**Task data**
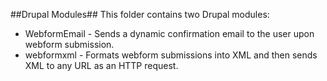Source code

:##Drupal Modules##
This folder contains two Drupal modules:
* WebformEmail - Sends a dynamic confirmation email to the user upon webform submission.
* webformxml - Formats webform submissions into XML and then sends XML to any URL as an HTTP request.
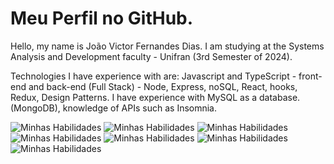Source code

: # Meu Perfil no GitHub.

Hello, my name is João Victor Fernandes Dias.
I am studying at the Systems Analysis and Development faculty - Unifran (3rd Semester of 2024).

Technologies I have experience with are: Javascript and TypeScript - front-end and back-end (Full Stack) - Node, Express, noSQL, React, hooks, Redux, Design Patterns. I have experience with MySQL as a database. (MongoDB), knowledge of APIs such as Insomnia.

![Minhas Habilidades](https://img.shields.io/badge/-JavaScript-black?style=flat-square&logo=javascript)
![Minhas Habilidades](https://img.shields.io/badge/-TypeScript-blue?style=flat-square&logo=typescript)
![Minhas Habilidades](https://img.shields.io/badge/-Node.js-green?style=flat-square&logo=node.js)
![Minhas Habilidades](https://img.shields.io/badge/-React-blue?style=flat-square&logo=react)
![Minhas Habilidades](https://img.shields.io/badge/-Redux-purple?style=flat-square&logo=redux)
![Minhas Habilidades](https://img.shields.io/badge/-MySQL-blue?style=flat-square&logo=mysql)
![Minhas Habilidades](https://img.shields.io/badge/-MongoDB-green?style=flat-square&logo=mongodb)
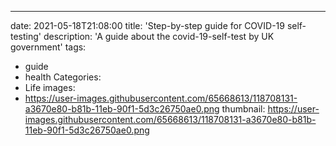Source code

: ---
date: 2021-05-18T21:08:00
title: 'Step-by-step guide for COVID-19 self-testing'
description: 'A guide about the covid-19-self-test by UK government'
tags:
- guide
- health
Categories:
- Life
images:
- https://user-images.githubusercontent.com/65668613/118708131-a3670e80-b81b-11eb-90f1-5d3c26750ae0.png
thumbnail: https://user-images.githubusercontent.com/65668613/118708131-a3670e80-b81b-11eb-90f1-5d3c26750ae0.png

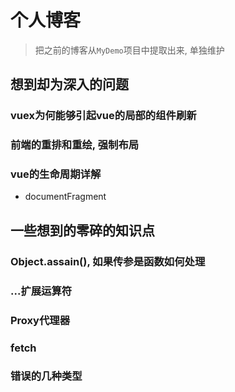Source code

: # 个人博客

> 把之前的博客从`MyDemo`项目中提取出来, 单独维护

## 想到却为深入的问题

### vuex为何能够引起vue的局部的组件刷新

### 前端的重排和重绘, 强制布局

### vue的生命周期详解

* documentFragment

## 一些想到的零碎的知识点

### Object.assain(), 如果传参是函数如何处理

### ...扩展运算符

### Proxy代理器

### fetch

### 错误的几种类型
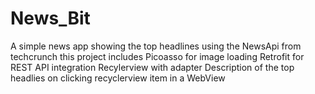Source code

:# News_Bit

A simple news app showing the top headlines using the NewsApi from techcrunch 
this project includes
Picoasso for image loading 
Retrofit for REST API integration
Recylerview with adapter
Description of the top headlies on clicking recyclerview item in a WebView 
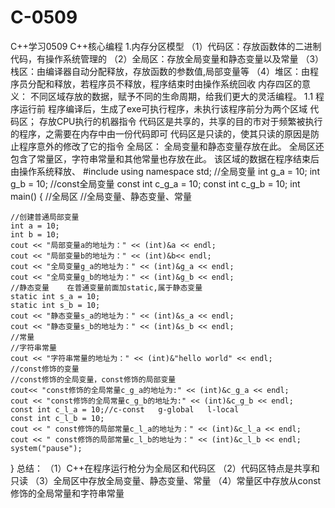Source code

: # C-0509
C++学习0509
C++核心编程
1.内存分区模型
（1）代码区：存放函数体的二进制代码，有操作系统管理的
（2）全局区：存放全局变量和静态变量以及常量
（3）栈区：由编译器自动分配释放，存放函数的参数值,局部变量等
（4）堆区：由程序员分配和释放，若程序员不释放，程序结束时由操作系统回收
内存四区的意义：
不同区域存放的数据，赋予不同的生命周期，给我们更大的灵活编程。
1.1
 程序运行前
 程序编译后，生成了exe可执行程序，未执行该程序前分为两个区域
 代码区；
     存放CPU执行的机器指令
     代码区是共享的，共享的目的市对于频繁被执行的程序，之需要在内存中由一份代码即可
     代码区是只读的，使其只读的原因是防止程序意外的修改了它的指令
 全局区：
     全局变量和静态变量存放在此。
     全局区还包含了常量区，字符串常量和其他常量也存放在此。
     该区域的数据在程序结束后由操作系统释放、
     #include<iostream>
using namespace std;
//全局变量
int g_a = 10;
int g_b = 10;
//const全局变量
const int c_g_a = 10;
const int c_g_b = 10;
int main()
{
	//全局区
	//全局变量、静态变量、常量

	//创建普通局部变量
	int a = 10;
	int b = 10;
	cout << "局部变量a的地址为：" << (int)&a << endl;
	cout << "局部变量b的地址为：" << (int)&b<< endl;
	cout << "全局变量g_a的地址为：" << (int)&g_a << endl;
	cout << "全局变量g_b的地址为：" << (int)&g_b << endl;
	//静态变量    在普通变量前面加static,属于静态变量
	static int s_a = 10;
	static int s_b = 10;
	cout << "静态变量s_a的地址为：" << (int)&s_a << endl;
	cout << "静态变量s_b的地址为：" << (int)&s_b << endl;
	//常量
	//字符串常量
	cout << "字符串常量的地址为：" << (int)&"hello world" << endl;
	//const修饰的变量
	//const修饰的全局变量，const修饰的局部变量
	cout<< "const修饰的全局常量c_g_a的地址为:" << (int)&c_g_a << endl;
	cout << "const修饰的全局常量c_g_b的地址为:" << (int)&c_g_b << endl;
	const int c_l_a = 10;//c-const   g-global   l-local
	const int c_l_b = 10;
	cout << " const修饰的局部常量c_l_a的地址为：" << (int)&c_l_a << endl;
	cout << " const修饰的局部常量c_l_b的地址为：" << (int)&c_l_b << endl;
	system("pause");
}
     总结：
  （1）C++在程序运行枪分为全局区和代码区
  （2）代码区特点是共享和只读
  （3）全局区中存放全局变量、静态变量、常量
  （4）常量区中存放从const修饰的全局常量和字符串常量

**Work request**
Drop the images and transcribe the entries above exactly.

**Response below**
Source code

:##Drupal Modules##
This folder contains two Drupal modules:
* WebformEmail - Sends a dynamic confirmation email to the user upon webform submission.
* webformxml - Formats webform submissions into XML and then sends XML to any URL as an HTTP request.
Source code

: # Meu Perfil no GitHub.

Hello, my name is João Victor Fernandes Dias.
I am studying at the Systems Analysis and Development faculty - Unifran (3rd Semester of 2024).

Technologies I have experience with are: Javascript and TypeScript - front-end and back-end (Full Stack) - Node, Express, noSQL, React, hooks, Redux, Design Patterns. I have experience with MySQL as a database. (MongoDB), knowledge of APIs such as Insomnia.

![Minhas Habilidades](https://img.shields.io/badge/-JavaScript-black?style=flat-square&logo=javascript)
![Minhas Habilidades](https://img.shields.io/badge/-TypeScript-blue?style=flat-square&logo=typescript)
![Minhas Habilidades](https://img.shields.io/badge/-Node.js-green?style=flat-square&logo=node.js)
![Minhas Habilidades](https://img.shields.io/badge/-React-blue?style=flat-square&logo=react)
![Minhas Habilidades](https://img.shields.io/badge/-Redux-purple?style=flat-square&logo=redux)
![Minhas Habilidades](https://img.shields.io/badge/-MySQL-blue?style=flat-square&logo=mysql)
![Minhas Habilidades](https://img.shields.io/badge/-MongoDB-green?style=flat-square&logo=mongodb)
Source code

: ---
date: 2021-05-18T21:08:00
title: 'Step-by-step guide for COVID-19 self-testing'
description: 'A guide about the covid-19-self-test by UK government'
tags:
- guide
- health
Categories:
- Life
images:
- https://user-images.githubusercontent.com/65668613/118708131-a3670e80-b81b-11eb-90f1-5d3c26750ae0.png
thumbnail: https://user-images.githubusercontent.com/65668613/118708131-a3670e80-b81b-11eb-90f1-5d3c26750ae0.png

Source code

: # 个人博客

> 把之前的博客从`MyDemo`项目中提取出来, 单独维护

## 想到却为深入的问题

### vuex为何能够引起vue的局部的组件刷新

### 前端的重排和重绘, 强制布局

### vue的生命周期详解

* documentFragment

## 一些想到的零碎的知识点

### Object.assain(), 如果传参是函数如何处理

### ...扩展运算符

### Proxy代理器

### fetch

### 错误的几种类型
Source code

:# News_Bit

A simple news app showing the top headlines using the NewsApi from techcrunch 
this project includes
Picoasso for image loading 
Retrofit for REST API integration
Recylerview with adapter
Description of the top headlies on clicking recyclerview item in a WebView 
Source code

: # C-0509
C++学习0509
C++核心编程
1.内存分区模型
（1）代码区：存放函数体的二进制代码，有操作系统管理的
（2）全局区：存放全局变量和静态变量以及常量
（3）栈区：由编译器自动分配释放，存放函数的参数值,局部变量等
（4）堆区：由程序员分配和释放，若程序员不释放，程序结束时由操作系统回收
内存四区的意义：
不同区域存放的数据，赋予不同的生命周期，给我们更大的灵活编程。
1.1
 程序运行前
 程序编译后，生成了exe可执行程序，未执行该程序前分为两个区域
 代码区；
     存放CPU执行的机器指令
     代码区是共享的，共享的目的市对于频繁被执行的程序，之需要在内存中由一份代码即可
     代码区是只读的，使其只读的原因是防止程序意外的修改了它的指令
 全局区：
     全局变量和静态变量存放在此。
     全局区还包含了常量区，字符串常量和其他常量也存放在此。
     该区域的数据在程序结束后由操作系统释放、
     #include<iostream>
using namespace std;
//全局变量
int g_a = 10;
int g_b = 10;
//const全局变量
const int c_g_a = 10;
const int c_g_b = 10;
int main()
{
	//全局区
	//全局变量、静态变量、常量

	//创建普通局部变量
	int a = 10;
	int b = 10;
	cout << "局部变量a的地址为：" << (int)&a << endl;
	cout << "局部变量b的地址为：" << (int)&b<< endl;
	cout << "全局变量g_a的地址为：" << (int)&g_a << endl;
	cout << "全局变量g_b的地址为：" << (int)&g_b << endl;
	//静态变量    在普通变量前面加static,属于静态变量
	static int s_a = 10;
	static int s_b = 10;
	cout << "静态变量s_a的地址为：" << (int)&s_a << endl;
	cout << "静态变量s_b的地址为：" << (int)&s_b << endl;
	//常量
	//字符串常量
	cout << "字符串常量的地址为：" << (int)&"hello world" << endl;
	//const修饰的变量
	//const修饰的全局变量，const修饰的局部变量
	cout<< "const修饰的全局常量c_g_a的地址为:" << (int)&c_g_a << endl;
	cout << "const修饰的全局常量c_g_b的地址为:" << (int)&c_g_b << endl;
	const int c_l_a = 10;//c-const   g-global   l-local
	const int c_l_b = 10;
	cout << " const修饰的局部常量c_l_a的地址为：" << (int)&c_l_a << endl;
	cout << " const修饰的局部常量c_l_b的地址为：" << (int)&c_l_b << endl;
	system("pause");
}
     总结：
  （1）C++在程序运行枪分为全局区和代码区
  （2）代码区特点是共享和只读
  （3）全局区中存放全局变量、静态变量、常量
  （4）常量区中存放从const修饰的全局常量和字符串常量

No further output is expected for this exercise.